__Work required__
Beneath this task are records; print exactly the stretch of them from the line with "Permite escolher o" through the line with "da sua conta.", both ends included.

(Records from a dataset)
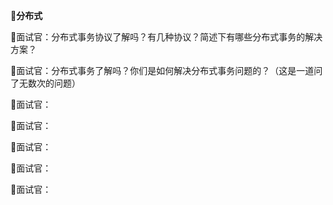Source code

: 👯**分布式**

📝面试官：分布式事务协议了解吗？有几种协议？简述下有哪些分布式事务的解决方案？

📝面试官：分布式事务了解吗？你们是如何解决分布式事务问题的？（这是一道问了无数次的问题）

📝面试官：

📝面试官：

📝面试官：

📝面试官：

📝面试官：

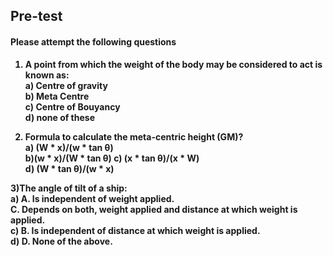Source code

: ## <b> Pre-test
#### Please attempt the following questions

1) A point from which the weight of the body may be considered to act is known as:<br>
<b>a) Centre of gravity<br></b>
b) Meta Centre<br>
c) Centre of Bouyancy<br>
d) none of these<br>

2) Formula to calculate the meta-centric height (GM)?<br>
a) (W * x)/(w * tan &theta;)<br>
<b> b)(w * x)/(W * tan &theta;)</b>
c) (x * tan &theta;)/(x * W)<br>
d) (W * tan &theta;)/(w * x)<br>

3)The angle of tilt of a ship:<br>
a) A.	Is independent of weight applied.<br>
<b>C.	Depends on both, weight applied and distance at which weight is applied. <br></b>
c) B.	Is independent of distance at which weight is applied.<br>
d) D.	None of the above.<br>

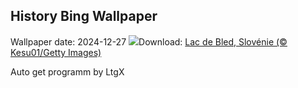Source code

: ## History Bing Wallpaper
Wallpaper date: 2024-12-27
![](https://www.bing.com/th?id=OHR.LakeBledSnow_FR-FR5167708906_UHD.jpg&w=1000)Download: [Lac de Bled, Slovénie (© Kesu01/Getty Images)](https://www.bing.com/th?id=OHR.LakeBledSnow_FR-FR5167708906_UHD.jpg)

Auto get programm by LtgX
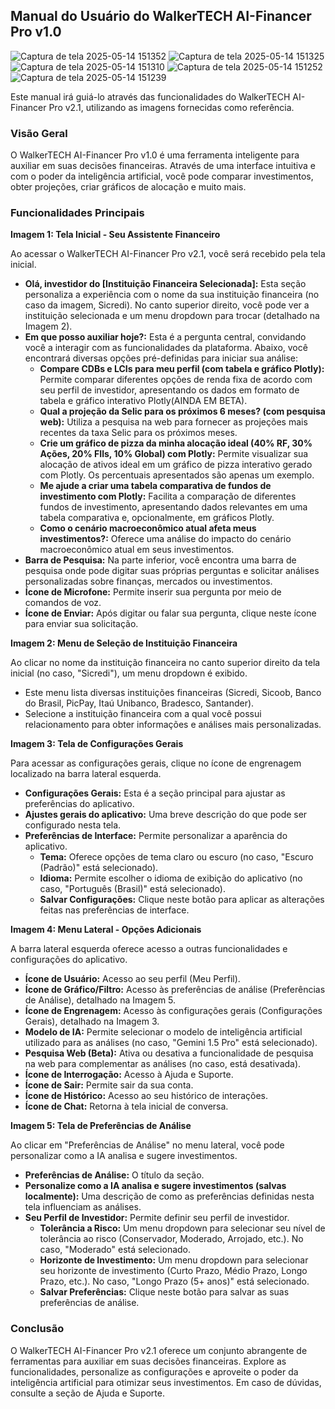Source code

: ## Manual do Usuário do WalkerTECH AI-Financer Pro v1.0
![Captura de tela 2025-05-14 151352](https://github.com/user-attachments/assets/76b41cda-9994-4af6-9f03-4d60dc8ab647)
![Captura de tela 2025-05-14 151325](https://github.com/user-attachments/assets/5771ddc4-07f4-4fc8-a6ce-b58249b94cef)
![Captura de tela 2025-05-14 151310](https://github.com/user-attachments/assets/dcee5b5b-3b28-437d-8965-f0d14cff73a4)
![Captura de tela 2025-05-14 151252](https://github.com/user-attachments/assets/6f56f48c-05ab-4352-9fa7-f82ebc651ff2)
![Captura de tela 2025-05-14 151239](https://github.com/user-attachments/assets/3070e575-dbe1-43f2-9e94-33e6d41c9e96)

Este manual irá guiá-lo através das funcionalidades do WalkerTECH AI-Financer Pro v2.1, utilizando as imagens fornecidas como referência.

### Visão Geral

O WalkerTECH AI-Financer Pro v1.0 é uma ferramenta inteligente para auxiliar em suas decisões financeiras. Através de uma interface intuitiva e com o poder da inteligência artificial, você pode comparar investimentos, obter projeções, criar gráficos de alocação e muito mais.

### Funcionalidades Principais

**Imagem 1: Tela Inicial - Seu Assistente Financeiro**

Ao acessar o WalkerTECH AI-Financer Pro v2.1, você será recebido pela tela inicial.

* **Olá, investidor do [Instituição Financeira Selecionada]:** Esta seção personaliza a experiência com o nome da sua instituição financeira (no caso da imagem, Sicredi). No canto superior direito, você pode ver a instituição selecionada e um menu dropdown para trocar (detalhado na Imagem 2).
* **Em que posso auxiliar hoje?:** Esta é a pergunta central, convidando você a interagir com as funcionalidades da plataforma. Abaixo, você encontrará diversas opções pré-definidas para iniciar sua análise:
    * **Compare CDBs e LCIs para meu perfil (com tabela e gráfico Plotly):** Permite comparar diferentes opções de renda fixa de acordo com seu perfil de investidor, apresentando os dados em formato de tabela e gráfico interativo Plotly(AINDA EM BETA).
    * **Qual a projeção da Selic para os próximos 6 meses? (com pesquisa web):** Utiliza a pesquisa na web para fornecer as projeções mais recentes da taxa Selic para os próximos meses.
    * **Crie um gráfico de pizza da minha alocação ideal (40% RF, 30% Ações, 20% FIls, 10% Global) com Plotly:** Permite visualizar sua alocação de ativos ideal em um gráfico de pizza interativo gerado com Plotly. Os percentuais apresentados são apenas um exemplo.
    * **Me ajude a criar uma tabela comparativa de fundos de investimento com Plotly:** Facilita a comparação de diferentes fundos de investimento, apresentando dados relevantes em uma tabela comparativa e, opcionalmente, em gráficos Plotly.
    * **Como o cenário macroeconômico atual afeta meus investimentos?:** Oferece uma análise do impacto do cenário macroeconômico atual em seus investimentos.
* **Barra de Pesquisa:** Na parte inferior, você encontra uma barra de pesquisa onde pode digitar suas próprias perguntas e solicitar análises personalizadas sobre finanças, mercados ou investimentos.
* **Ícone de Microfone:** Permite inserir sua pergunta por meio de comandos de voz.
* **Ícone de Enviar:** Após digitar ou falar sua pergunta, clique neste ícone para enviar sua solicitação.

**Imagem 2: Menu de Seleção de Instituição Financeira**

Ao clicar no nome da instituição financeira no canto superior direito da tela inicial (no caso, "Sicredi"), um menu dropdown é exibido.

* Este menu lista diversas instituições financeiras (Sicredi, Sicoob, Banco do Brasil, PicPay, Itaú Unibanco, Bradesco, Santander).
* Selecione a instituição financeira com a qual você possui relacionamento para obter informações e análises mais personalizadas.


**Imagem 3: Tela de Configurações Gerais**

Para acessar as configurações gerais, clique no ícone de engrenagem localizado na barra lateral esquerda.

* **Configurações Gerais:** Esta é a seção principal para ajustar as preferências do aplicativo.
* **Ajustes gerais do aplicativo:** Uma breve descrição do que pode ser configurado nesta tela.
* **Preferências de Interface:** Permite personalizar a aparência do aplicativo.
    * **Tema:** Oferece opções de tema claro ou escuro (no caso, "Escuro (Padrão)" está selecionado).
    * **Idioma:** Permite escolher o idioma de exibição do aplicativo (no caso, "Português (Brasil)" está selecionado).
    * **Salvar Configurações:** Clique neste botão para aplicar as alterações feitas nas preferências de interface.

**Imagem 4: Menu Lateral - Opções Adicionais**

A barra lateral esquerda oferece acesso a outras funcionalidades e configurações do aplicativo.

* **Ícone de Usuário:** Acesso ao seu perfil (Meu Perfil).
* **Ícone de Gráfico/Filtro:** Acesso às preferências de análise (Preferências de Análise), detalhado na Imagem 5.
* **Ícone de Engrenagem:** Acesso às configurações gerais (Configurações Gerais), detalhado na Imagem 3.
* **Modelo de IA:** Permite selecionar o modelo de inteligência artificial utilizado para as análises (no caso, "Gemini 1.5 Pro" está selecionado).
* **Pesquisa Web (Beta):** Ativa ou desativa a funcionalidade de pesquisa na web para complementar as análises (no caso, está desativada).
* **Ícone de Interrogação:** Acesso à Ajuda e Suporte.
* **Ícone de Sair:** Permite sair da sua conta.
* **Ícone de Histórico:** Acesso ao seu histórico de interações.
* **Ícone de Chat:** Retorna à tela inicial de conversa.

**Imagem 5: Tela de Preferências de Análise**

Ao clicar em "Preferências de Análise" no menu lateral, você pode personalizar como a IA analisa e sugere investimentos.

* **Preferências de Análise:** O título da seção.
* **Personalize como a IA analisa e sugere investimentos (salvas localmente):** Uma descrição de como as preferências definidas nesta tela influenciam as análises.
* **Seu Perfil de Investidor:** Permite definir seu perfil de investidor.
    * **Tolerância a Risco:** Um menu dropdown para selecionar seu nível de tolerância ao risco (Conservador, Moderado, Arrojado, etc.). No caso, "Moderado" está selecionado.
    * **Horizonte de Investimento:** Um menu dropdown para selecionar seu horizonte de investimento (Curto Prazo, Médio Prazo, Longo Prazo, etc.). No caso, "Longo Prazo (5+ anos)" está selecionado.
    * **Salvar Preferências:** Clique neste botão para salvar as suas preferências de análise.

### Conclusão

O WalkerTECH AI-Financer Pro v2.1 oferece um conjunto abrangente de ferramentas para auxiliar em suas decisões financeiras. Explore as funcionalidades, personalize as configurações e aproveite o poder da inteligência artificial para otimizar seus investimentos. Em caso de dúvidas, consulte a seção de Ajuda e Suporte.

__Solution to this task__
    * **Idioma:** Permite escolher o idioma de exibição do aplicativo (no caso, "Português (Brasil)" está selecionado).
    * **Salvar Configurações:** Clique neste botão para aplicar as alterações feitas nas preferências de interface.

**Imagem 4: Menu Lateral - Opções Adicionais**

A barra lateral esquerda oferece acesso a outras funcionalidades e configurações do aplicativo.

* **Ícone de Usuário:** Acesso ao seu perfil (Meu Perfil).
* **Ícone de Gráfico/Filtro:** Acesso às preferências de análise (Preferências de Análise), detalhado na Imagem 5.
* **Ícone de Engrenagem:** Acesso às configurações gerais (Configurações Gerais), detalhado na Imagem 3.
* **Modelo de IA:** Permite selecionar o modelo de inteligência artificial utilizado para as análises (no caso, "Gemini 1.5 Pro" está selecionado).
* **Pesquisa Web (Beta):** Ativa ou desativa a funcionalidade de pesquisa na web para complementar as análises (no caso, está desativada).
* **Ícone de Interrogação:** Acesso à Ajuda e Suporte.
* **Ícone de Sair:** Permite sair da sua conta.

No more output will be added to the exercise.